Across Europe, NATO allies worry about the future of the alliance, nowhere more than in Germany which grew prosperous under the US-led security umbrella.

However, it may take Mr Merz many weeks to negotiate a coalition government, spelling yet more political paralysis in Germany during such fraught time.

In a strange twist to the polarised campaign, the AfD has basked in the glowing support lavished on it by Mr Trump's entourage, with billionaire Elon Musk touting it as the only party to "save Germany".

Mr Trump, asked about the elections in Germany, which he has berated over its trade, migration and defence policies, said dismissively that "I wish them luck, we got our own problems".

Mr Merz, in his final CDU/CSU campaign event in Munich yesterday, said Europe needed to walk tall to be able to "sit at the main table" of the world powers.

It could take Friedrich Merz many weeks to negotiate a coalition government

Voicing strong confidence, the 69-year-old former investment lawyer told supporters that "we will win the elections and then the nightmare of this government will be over".

"There is no left majority and no left politics anymore in Germany," Mr Merz told a raucous beer hall, promising to tighten border controls and revive flagging Germany Inc.

Trade war feared

For the next German leader, more threats loom from the United States, long its bedrock ally, if Mr Trump sparks a trade war that could hammer Germany's recession-hit economy.

Mr Scholz will stay in charge as caretaker until any new multi-party government takes shape - a task which Mr Merz has already said he hopes to achieve by Easter in two months.

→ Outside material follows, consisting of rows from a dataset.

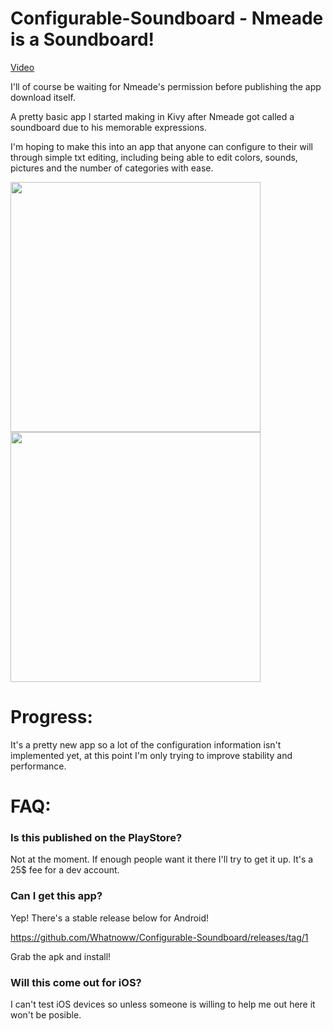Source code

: # Configurable-Soundboard - Nmeade is a Soundboard!

[Video](https://youtu.be/Te0RG1UHByc)

I'll of course be waiting for Nmeade's permission before publishing the app download itself.

A pretty basic app I started making in Kivy after Nmeade got called a soundboard due to his memorable expressions.

I'm hoping to make this into an app that anyone can configure to their will through simple txt editing, including being able to edit colors, sounds, pictures and the number of categories with ease.

<img src="https://i.imgur.com/LVMCrja.jpg" width="400">

<img src="https://i.imgur.com/9CgeYTS.jpg" width="400">

# Progress:

It's a pretty new app so a lot of the configuration information isn't implemented yet, at this point I'm only trying to improve stability and performance.

# FAQ:

### Is this published on the PlayStore?

Not at the moment. If enough people want it there I'll try to get it up. It's a 25$ fee for a dev account.

### Can I get this app?

Yep! There's a stable release below for Android!

https://github.com/Whatnoww/Configurable-Soundboard/releases/tag/1

Grab the apk and install!

### Will this come out for iOS?

I can't test iOS devices so unless someone is willing to help me out here it won't be posible.
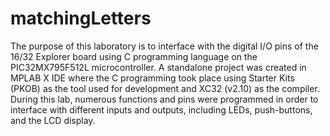 # matchingLetters
The purpose of this laboratory is to interface with the digital I/O pins of the 16/32 Explorer board using C programming language on the PIC32MX795F512L microcontroller. A standalone project was created in MPLAB X IDE where the C programming took place using Starter Kits (PKOB) as the tool used for development and XC32 (v2.10) as the compiler. During this lab, numerous functions and pins were programmed in order to interface with different inputs and outputs, including LEDs, push-buttons, and the LCD display.
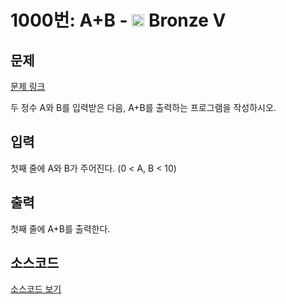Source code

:# 1000번: A+B - <img src="https://static.solved.ac/tier_small/1.svg" style="height:20px" /> Bronze V

<!-- performance -->

<!-- 문제 제출 후 깃허브에 푸시를 했을 때 제출한 코드의 성능이 입력될 공간입니다.-->

<!-- end -->

## 문제

[문제 링크](https://boj.kr/1000)


<p>두 정수 A와 B를 입력받은 다음,&nbsp;A+B를 출력하는 프로그램을 작성하시오.</p>



## 입력

첫째 줄에 A와 B가 주어진다. (0 &lt; A, B &lt; 10)

## 출력

첫째 줄에 A+B를 출력한다.

## 소스코드

[소스코드 보기](A+B.cpp)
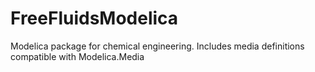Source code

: # FreeFluidsModelica
Modelica package for chemical engineering. Includes media definitions compatible with Modelica.Media

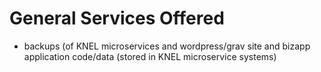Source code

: 
# General Services Offered

- backups (of KNEL microservices and wordpress/grav site and bizapp application code/data (stored in KNEL microservice systems)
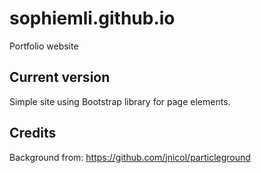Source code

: # sophiemli.github.io
Portfolio website

## Current version
Simple site using Bootstrap library for page elements.

## Credits
Background from: https://github.com/jnicol/particleground

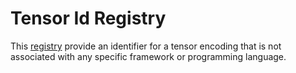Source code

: # Tensor Id Registry

This [registry](tensor-id-register.md) provide an identifier for a tensor encoding that is not associated with any specific framework or programming language. 

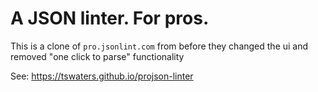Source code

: # A JSON linter. For pros.

This is a clone of `pro.jsonlint.com` from before they changed the ui and removed "one click to parse" functionality

See:  https://tswaters.github.io/projson-linter

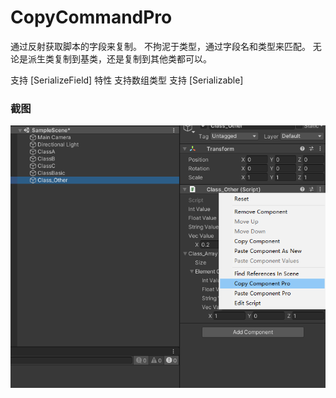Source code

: 
# CopyCommandPro

通过反射获取脚本的字段来复制。
不拘泥于类型，通过字段名和类型来匹配。
无论是派生类复制到基类，还是复制到其他类都可以。

支持 [SerializeField] 特性 
支持数组类型 
支持 [Serializable] 

### 截图

![Image text](https://github.com/corle-bell/CopyCommandPro/blob/main/Screenshoot/CommndItem.png)
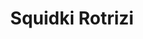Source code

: ---
slug: squidki-rotrizi
title: Squidki Rotrizi
description: "Squidki Rotrizi is an exciting online game. Play for free directly in your browser!"
icon: /images/new_mods/Sprunki Rotrizi.png
url: https://wowtbc.net/sprunkin/rotrizi/index.html
previewImage: /images/new_mods/Sprunki Rotrizi.png
type: new mods

# SEO配置
seo:
  title: "Squidki Rotrizi - Play Free Online Game | Fun Browser Games"
  description: "Squidki Rotrizi - Play this fun online game for free in your browser. No download required!"
  ogImage: "/images/new_mods/Sprunki Rotrizi.png"
  keywords: "squidki-rotrizi, online game, browser game, free game, new mods game, play online"

videoUrls:
  - https://www.youtube.com/embed/example1
  - https://www.youtube.com/embed/example2

whyPlay:
  title: "Why Play Squidki Rotrizi?"
  items:
    - "Immersive Gameplay: Squidki Rotrizi offers an engaging and immersive gaming experience that will keep you entertained for hours"
    - "Challenging Levels: Test your skills with increasingly difficult challenges and obstacles"
    - "Beautiful Graphics: Enjoy stunning visuals and smooth animations that bring the game world to life"
    - "Regular Updates: New content and features are added regularly to keep the game fresh and exciting"
    - "Free to Play: Experience all the fun without spending a penny"
    - "Community Features: Connect with other players, share strategies, and compete for high scores"
    - "Cross-Platform: Play on any device with a web browser, no downloads required"

features:
  title: "Key Features of Squidki Rotrizi"
  image: "/images/new_mods/Sprunki Rotrizi.png"
  items:
    - "Intuitive Controls: Easy to learn controls make Squidki Rotrizi accessible for players of all skill levels"
    - "Multiple Game Modes: Enjoy various gameplay options that provide different challenges and experiences"
    - "Character Customization: Personalize your gaming experience with unique characters and items"
    - "Achievement System: Complete special tasks to earn rewards and recognition"
    - "Leaderboards: Compete with players worldwide and see who can achieve the highest scores"

characteristics:
  title: "Game Characteristics"
  image: "/images/new_mods/Sprunki Rotrizi.png"
  items:
    - "Genre: New mods game with elements of strategy and skill"
    - "Difficulty: Suitable for both casual gamers and those seeking a challenge"
    - "Play Time: Quick sessions or extended gameplay, depending on your preference"
    - "Art Style: Vibrant and engaging visuals that enhance the gaming experience"
    - "Sound Design: Immersive audio that complements the gameplay perfectly"

info: "Squidki Rotrizi is an exciting online game that offers players a unique and engaging gaming experience. With its intuitive controls, stunning visuals, and challenging gameplay, Squidki Rotrizi provides hours of entertainment for players of all ages and skill levels. Whether you're looking for a quick gaming session during a break or an extended play session, Squidki Rotrizi delivers an immersive experience that will keep you coming back for more. The game features multiple levels of increasing difficulty, ensuring that players are constantly challenged as they progress. With regular updates adding new content and features, Squidki Rotrizi remains fresh and exciting, providing endless entertainment options for its growing community of players."

howToPlayIntro: "Welcome to Squidki Rotrizi! This guide will walk you through the basics and help you master the game. Whether you're a beginner or looking to improve your skills, these tips and instructions will enhance your gaming experience."

howToPlaySteps:
  - title: "Getting Started"
    description: "Begin your Squidki Rotrizi adventure by familiarizing yourself with the controls. Use your keyboard or mouse to navigate through the game interface. The tutorial will guide you through the basic mechanics and help you understand the objectives."
  - title: "Understanding the Objectives"
    description: "In Squidki Rotrizi, your main goal is to progress through levels by completing specific objectives. Each level presents unique challenges that require different strategies and approaches."
  - title: "Mastering the Controls"
    description: "Practice using the controls to improve your precision and reaction time. Squidki Rotrizi requires quick reflexes and strategic thinking to overcome obstacles and defeat opponents."
  - title: "Utilizing Power-ups"
    description: "Collect power-ups throughout the game to enhance your abilities and overcome difficult challenges. Each power-up offers unique advantages that can be crucial for success."
  - title: "Developing Strategies"
    description: "As you progress in Squidki Rotrizi, develop effective strategies for different scenarios. Analyze patterns, anticipate challenges, and adapt your approach to maximize your performance."

faq:
  title: "Frequently Asked Questions about Squidki Rotrizi"
  items:
    - question: "Is Squidki Rotrizi free to play?"
      answer: "Yes, Squidki Rotrizi is completely free to play directly in your web browser. No downloads or purchases are required to enjoy the full game experience."
    - question: "Can I play Squidki Rotrizi on mobile devices?"
      answer: "Yes, Squidki Rotrizi is optimized for both desktop and mobile play. You can enjoy the game on any device with a web browser and internet connection."
    - question: "Are there any in-game purchases?"
      answer: "While Squidki Rotrizi is free to play, there may be optional in-game purchases available for cosmetic items or additional features that don't affect core gameplay."
    - question: "How often is Squidki Rotrizi updated?"
      answer: "The developers regularly update Squidki Rotrizi with new content, features, and improvements based on player feedback and game performance."
    - question: "Can I play Squidki Rotrizi offline?"
      answer: "Currently, Squidki Rotrizi requires an internet connection to play as it's a browser-based online game."
    - question: "Is Squidki Rotrizi suitable for children?"
      answer: "Yes, Squidki Rotrizi is designed to be family-friendly and suitable for players of all ages."
    - question: "How do I report bugs or issues?"
      answer: "If you encounter any problems while playing Squidki Rotrizi, you can report them through the game's support page or contact the developers directly through their website."
    - question: "Still Have Questions?"
      answer: "If you have additional questions about Squidki Rotrizi that aren't covered in this FAQ, please visit our support center or contact our customer service team for assistance."
---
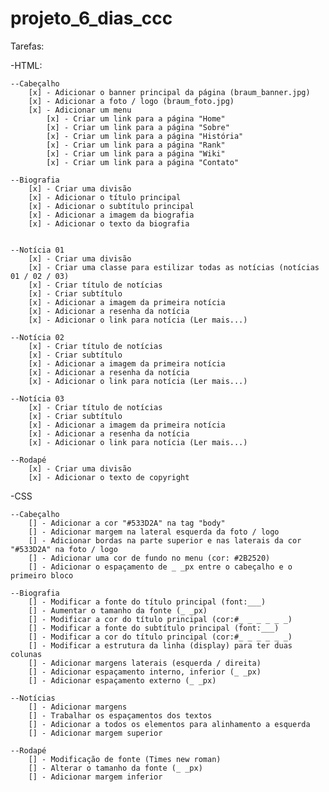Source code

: # projeto_6_dias_ccc

Tarefas:

-HTML:

    --Cabeçalho
        [x] - Adicionar o banner principal da página (braum_banner.jpg)
        [x] - Adicionar a foto / logo (braum_foto.jpg)
        [x] - Adicionar um menu
            [x] - Criar um link para a página "Home"
            [x] - Criar um link para a página "Sobre"
            [x] - Criar um link para a página "História"
            [x] - Criar um link para a página "Rank"
            [x] - Criar um link para a página "Wiki"
            [x] - Criar um link para a página "Contato"

    --Biografia
        [x] - Criar uma divisão
        [x] - Adicionar o título principal
        [x] - Adicionar o subtítulo principal
        [x] - Adicionar a imagem da biografia
        [x] - Adicionar o texto da biografia


    --Notícia 01
        [x] - Criar uma divisão
        [x] - Criar uma classe para estilizar todas as notícias (notícias 01 / 02 / 03)
        [x] - Criar título de notícias
        [x] - Criar subtítulo
        [x] - Adicionar a imagem da primeira notícia
        [x] - Adicionar a resenha da notícia
        [x] - Adicionar o link para notícia (Ler mais...)

    --Notícia 02
        [x] - Criar título de notícias
        [x] - Criar subtítulo
        [x] - Adicionar a imagem da primeira notícia
        [x] - Adicionar a resenha da notícia
        [x] - Adicionar o link para notícia (Ler mais...)

    --Notícia 03
        [x] - Criar título de notícias
        [x] - Criar subtítulo
        [x] - Adicionar a imagem da primeira notícia
        [x] - Adicionar a resenha da notícia
        [x] - Adicionar o link para notícia (Ler mais...)

    --Rodapé
        [x] - Criar uma divisão
        [x] - Adicionar o texto de copyright
        
-CSS

    --Cabeçalho
        [] - Adicionar a cor "#533D2A" na tag "body"
        [] - Adicionar margem na lateral esquerda da foto / logo
        [] - Adicionar bordas na parte superior e nas laterais da cor "#533D2A" na foto / logo
        [] - Adicionar uma cor de fundo no menu (cor: #2B2520)
        [] - Adicionar o espaçamento de _ _px entre o cabeçalho e o primeiro bloco

    --Biografia
        [] - Modificar a fonte do título principal (font:___)
        [] - Aumentar o tamanho da fonte (_ _px)
        [] - Modificar a cor do título principal (cor:#_ _ _ _ _ _)
        [] - Modificar a fonte do subtítulo principal (font:___)
        [] - Modificar a cor do título principal (cor:#_ _ _ _ _ _)
        [] - Modificar a estrutura da linha (display) para ter duas colunas
        [] - Adicionar margens laterais (esquerda / direita)
        [] - Adicionar espaçamento interno, inferior (_ _px)
        [] - Adicionar espaçamento externo (_ _px)

    --Notícias
        [] - Adicionar margens 
        [] - Trabalhar os espaçamentos dos textos
        [] - Adicionar a todos os elementos para alinhamento a esquerda
        [] - Adicionar margem superior

    --Rodapé
        [] - Modificação de fonte (Times new roman)
        [] - Alterar o tamanho da fonte (_ _px) 
        [] - Adicionar margem inferior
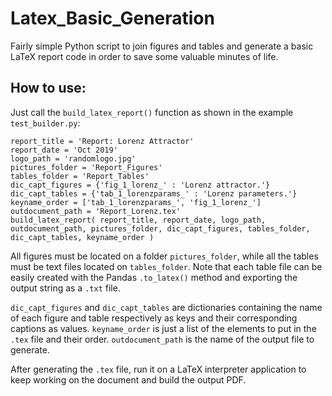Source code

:# Latex_Basic_Generation

Fairly simple Python script to join figures and tables and generate a basic LaTeX report code in order to save some valuable minutes of life.

## How to use:

Just call the `build_latex_report()` function as shown in the example `test_builder.py`:

	report_title = 'Report: Lorenz Attractor'
	report_date = 'Oct 2019'
	logo_path = 'randomlogo.jpg'
	pictures_folder = 'Report_Figures'
	tables_folder = 'Report_Tables'
	dic_capt_figures = {'fig_1_lorenz_' : 'Lorenz attractor.'}
	dic_capt_tables = {'tab_1_lorenzparams_' : 'Lorenz parameters.'}
	keyname_order = ['tab_1_lorenzparams_', 'fig_1_lorenz_']
	outdocument_path = 'Report_Lorenz.tex'
	build_latex_report( report_title, report_date, logo_path, outdocument_path, pictures_folder, dic_capt_figures, tables_folder, dic_capt_tables, keyname_order )

All figures must be located on a folder `pictures_folder`, while all the tables must be text files located on `tables_folder`. Note that each table file can be easily created with the Pandas `.to_latex()` method and exporting the output string as a `.txt` file.

`dic_capt_figures` and `dic_capt_tables` are dictionaries containing the name of each figure and table respectively as keys and their corresponding captions as values. `keyname_order` is just a list of the elements to put in the `.tex` file and their order. `outdocument_path` is the name of the output file to generate.

After generating the `.tex` file, run it on a LaTeX interpreter application to keep working on the document and build the output PDF.
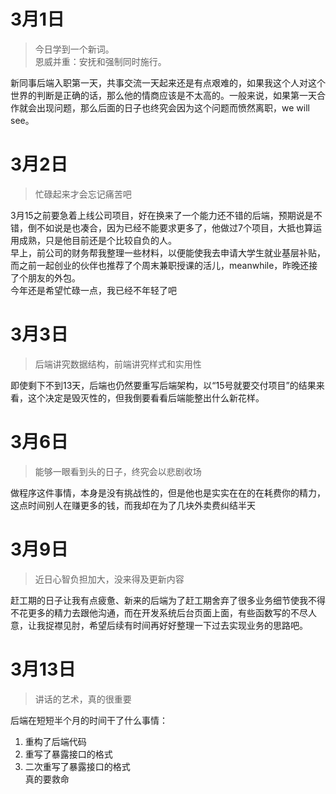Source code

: # 3月1日
> 今日学到一个新词。  
> 恩威并重：安抚和强制同时施行。  

新同事后端入职第一天，共事交流一天起来还是有点艰难的，如果我这个人对这个世界的判断是正确的话，那么他的情商应该是不太高的。一般来说，如果第一天合作就会出现问题，那么后面的日子也终究会因为这个问题而愤然离职，we will see。

# 3月2日
> 忙碌起来才会忘记痛苦吧  

3月15之前要急着上线公司项目，好在换来了一个能力还不错的后端，预期说是不错，倒不如说是也凑合，因为已经不能要求更多了，他做过7个项目，大抵也算运用成熟，只是他目前还是个比较自负的人。  
早上，前公司的财务帮我整理一些材料，以便能使我去申请大学生就业基层补贴，而之前一起创业的伙伴也推荐了个周末兼职授课的活儿，meanwhile，昨晚还接了个朋友的外包。  
今年还是希望忙碌一点，我已经不年轻了吧

# 3月3日
> 后端讲究数据结构，前端讲究样式和实用性  

即使剩下不到13天，后端也仍然要重写后端架构，以“15号就要交付项目”的结果来看，这个决定是毁灭性的，但我倒要看看后端能整出什么新花样。

# 3月6日
> 能够一眼看到头的日子，终究会以悲剧收场
  
做程序这件事情，本身是没有挑战性的，但是他也是实实在在的在耗费你的精力，这点时间别人在赚更多的钱，而我却在为了几块外卖费纠结半天

# 3月9日
> 近日心智负担加大，没来得及更新内容

赶工期的日子让我有点疲惫、新来的后端为了赶工期舍弃了很多业务细节使我不得不花更多的精力去跟他沟通，而在开发系统后台页面上面，有些函数写的不尽人意，让我捉襟见肘，希望后续有时间再好好整理一下过去实现业务的思路吧。

# 3月13日
> 讲话的艺术，真的很重要

后端在短短半个月的时间干了什么事情：
1. 重构了后端代码
2. 重写了暴露接口的格式
3. 二次重写了暴露接口的格式  
真的要救命
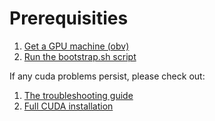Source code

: # Prerequisities


1. [Get a GPU machine (obv)](./create-gpu-instance.md)
2. [Run the bootstrap.sh script](./bootstrap.md)

If any cuda problems persist, please check out:

1. [The troubleshooting guide](troubleshooting.md)
2. [Full CUDA installation](full_cuda_install.md)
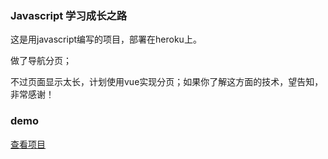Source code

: ### Javascript 学习成长之路

这是用javascript编写的项目，部署在heroku上。

做了导航分页；

不过页面显示太长，计划使用vue实现分页；如果你了解这方面的技术，望告知，非常感谢！

### demo
[查看项目](https://vast-headland-26623.herokuapp.com/)
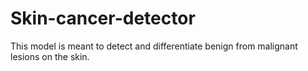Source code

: # Skin-cancer-detector
This model is meant to detect and differentiate benign from malignant lesions on the skin.
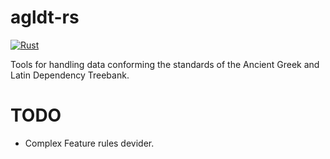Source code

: # agldt-rs

[![Rust](https://github.com/caiogeraldes/agldt-rs/actions/workflows/rust.yml/badge.svg)](https://github.com/caiogeraldes/agldt-rs/actions/workflows/rust.yml)

Tools for handling data conforming the standards of the Ancient Greek and Latin Dependency Treebank.

# TODO

- Complex Feature rules devider.
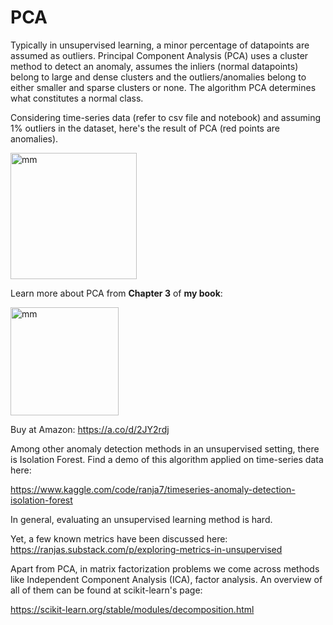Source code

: # PCA 
Typically in unsupervised learning, a minor percentage of datapoints are assumed as outliers. Principal Component Analysis (PCA) uses a cluster method to detect an anomaly, assumes
the inliers (normal datapoints) belong to large and dense clusters and the outliers/anomalies belong to either smaller and sparse clusters or none. The algorithm PCA determines what constitutes
a normal class. 


Considering time-series data (refer to csv file and notebook) and assuming 1% outliers in the dataset, here's the result of PCA (red points are anomalies).
 
<img width="202" alt="mm" src="https://github.com/user-attachments/assets/a6f9baae-dfc6-4eef-a6e6-5f1b11da95a0">


Learn more about PCA from **Chapter 3** of **my book**: 

<img width="173" alt="mm" src="https://github.com/user-attachments/assets/a41c6d0d-de7b-4767-a4a0-488593c606f6">

Buy at Amazon: https://a.co/d/2JY2rdj

Among other anomaly detection methods in an unsupervised setting, there is Isolation Forest. Find a demo of this algorithm applied on time-series data here:

https://www.kaggle.com/code/ranja7/timeseries-anomaly-detection-isolation-forest

In general, evaluating an unsupervised learning method is hard. 

Yet, a few known metrics have been discussed here: https://ranjas.substack.com/p/exploring-metrics-in-unsupervised

Apart from PCA, in matrix factorization problems we come across methods like Independent Component Analysis (ICA), factor analysis. An overview of all of them can be found at scikit-learn's page: 

https://scikit-learn.org/stable/modules/decomposition.html



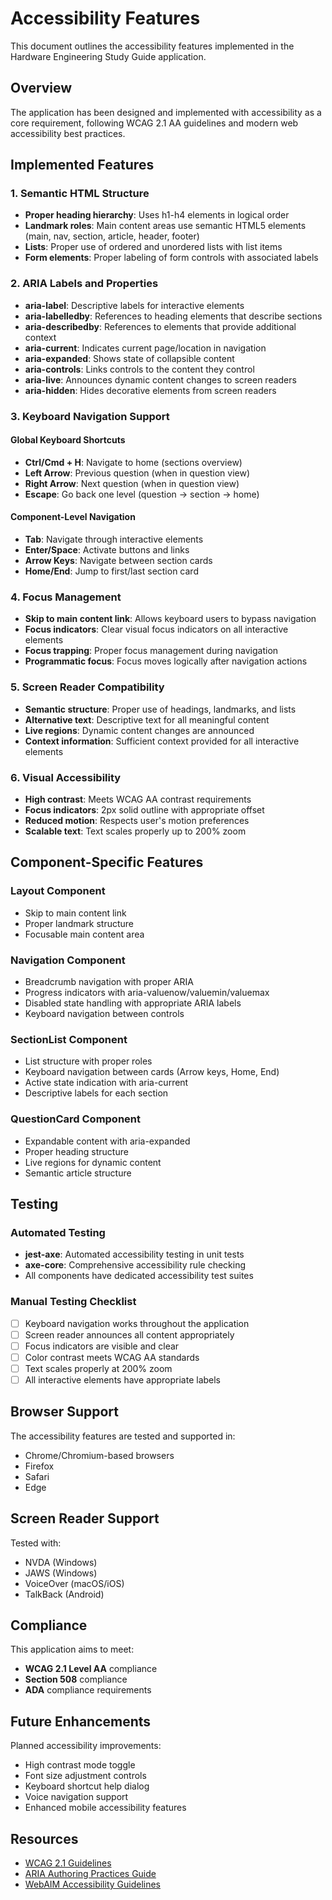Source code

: # Accessibility Features

This document outlines the accessibility features implemented in the Hardware Engineering Study Guide application.

## Overview

The application has been designed and implemented with accessibility as a core requirement, following WCAG 2.1 AA guidelines and modern web accessibility best practices.

## Implemented Features

### 1. Semantic HTML Structure

- **Proper heading hierarchy**: Uses h1-h4 elements in logical order
- **Landmark roles**: Main content areas use semantic HTML5 elements (main, nav, section, article, header, footer)
- **Lists**: Proper use of ordered and unordered lists with list items
- **Form elements**: Proper labeling of form controls with associated labels

### 2. ARIA Labels and Properties

- **aria-label**: Descriptive labels for interactive elements
- **aria-labelledby**: References to heading elements that describe sections
- **aria-describedby**: References to elements that provide additional context
- **aria-current**: Indicates current page/location in navigation
- **aria-expanded**: Shows state of collapsible content
- **aria-controls**: Links controls to the content they control
- **aria-live**: Announces dynamic content changes to screen readers
- **aria-hidden**: Hides decorative elements from screen readers

### 3. Keyboard Navigation Support

#### Global Keyboard Shortcuts
- **Ctrl/Cmd + H**: Navigate to home (sections overview)
- **Left Arrow**: Previous question (when in question view)
- **Right Arrow**: Next question (when in question view)
- **Escape**: Go back one level (question → section → home)

#### Component-Level Navigation
- **Tab**: Navigate through interactive elements
- **Enter/Space**: Activate buttons and links
- **Arrow Keys**: Navigate between section cards
- **Home/End**: Jump to first/last section card

### 4. Focus Management

- **Skip to main content link**: Allows keyboard users to bypass navigation
- **Focus indicators**: Clear visual focus indicators on all interactive elements
- **Focus trapping**: Proper focus management during navigation
- **Programmatic focus**: Focus moves logically after navigation actions

### 5. Screen Reader Compatibility

- **Semantic structure**: Proper use of headings, landmarks, and lists
- **Alternative text**: Descriptive text for all meaningful content
- **Live regions**: Dynamic content changes are announced
- **Context information**: Sufficient context provided for all interactive elements

### 6. Visual Accessibility

- **High contrast**: Meets WCAG AA contrast requirements
- **Focus indicators**: 2px solid outline with appropriate offset
- **Reduced motion**: Respects user's motion preferences
- **Scalable text**: Text scales properly up to 200% zoom

## Component-Specific Features

### Layout Component
- Skip to main content link
- Proper landmark structure
- Focusable main content area

### Navigation Component
- Breadcrumb navigation with proper ARIA
- Progress indicators with aria-valuenow/valuemin/valuemax
- Disabled state handling with appropriate ARIA labels
- Keyboard navigation between controls

### SectionList Component
- List structure with proper roles
- Keyboard navigation between cards (Arrow keys, Home, End)
- Active state indication with aria-current
- Descriptive labels for each section

### QuestionCard Component
- Expandable content with aria-expanded
- Proper heading structure
- Live regions for dynamic content
- Semantic article structure

## Testing

### Automated Testing
- **jest-axe**: Automated accessibility testing in unit tests
- **axe-core**: Comprehensive accessibility rule checking
- All components have dedicated accessibility test suites

### Manual Testing Checklist
- [ ] Keyboard navigation works throughout the application
- [ ] Screen reader announces all content appropriately
- [ ] Focus indicators are visible and clear
- [ ] Color contrast meets WCAG AA standards
- [ ] Text scales properly at 200% zoom
- [ ] All interactive elements have appropriate labels

## Browser Support

The accessibility features are tested and supported in:
- Chrome/Chromium-based browsers
- Firefox
- Safari
- Edge

## Screen Reader Support

Tested with:
- NVDA (Windows)
- JAWS (Windows)
- VoiceOver (macOS/iOS)
- TalkBack (Android)

## Compliance

This application aims to meet:
- **WCAG 2.1 Level AA** compliance
- **Section 508** compliance
- **ADA** compliance requirements

## Future Enhancements

Planned accessibility improvements:
- High contrast mode toggle
- Font size adjustment controls
- Keyboard shortcut help dialog
- Voice navigation support
- Enhanced mobile accessibility features

## Resources

- [WCAG 2.1 Guidelines](https://www.w3.org/WAI/WCAG21/quickref/)
- [ARIA Authoring Practices Guide](https://www.w3.org/WAI/ARIA/apg/)
- [WebAIM Accessibility Guidelines](https://webaim.org/)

Polling stations open at 8am local time (7am Irish time) with more than 59 million Germans eligible to vote and first estimates based on exit polls expected after polls close at 6pm local time (5pm Irish time).

Up to 30% of voters remained undecided last week, among them Sylvia Otto, 66, who said that "I still find it difficult to make a decision this time".

Speaking in Berlin, she said she wanted "a change - but now a change to the right. That's very important to me".


Read more: What is the AfD and could it change German politics?


At an AfD rally elsewhere in Berlin, a 49-year-old engineer, who gave his name only as Christian, praised the party's leader Alice Weidel as a "tough woman, stepping on the toes of the other parties".

These, he said, "are now adopting the AfD's programmes and passing them off as their own. So she is doing something right."

'Save Germany'

Germany's political crisis was sparked when Mr Scholz's unhappy coalition collapsed on 6 November, the day President Trump was re-elected.

Mr Scholz's SPD, the Greens and the liberal FDP had long quarrelled over tight finances.

The SPD's historically low polls ratings of around 15% suggest Mr Scholz paid the price for policy gridlock and Germany's parlous economic performance at a time the Ukraine war sent energy prices through the roof.

Chancellor Olaf Scholz speaks during a Social Democrats general election campaign rally

Frustration with the leadership fuelled the rise of the AfD, which has been polling at 20% but looks set to stay in opposition as all other parties have vowed to keep it out of power.

The AfD, strongest in the ex-communist east, is on track for its best-ever result after Germany was shocked by a series of high-profile attacks in which the suspects were asylum seekers.

In December a car-ramming through a Christmas market crowd killed six people and wounded hundreds, with a man arrested at the scene.

More deadly attacks followed, both blamed on asylum seekers: a stabbing spree targeting children and another car-ramming attack in Munich.

While Mr Merz has vowed to shutter German borders and lock up those awaiting deportation, the AfD has argued that Germans will "vote for the original".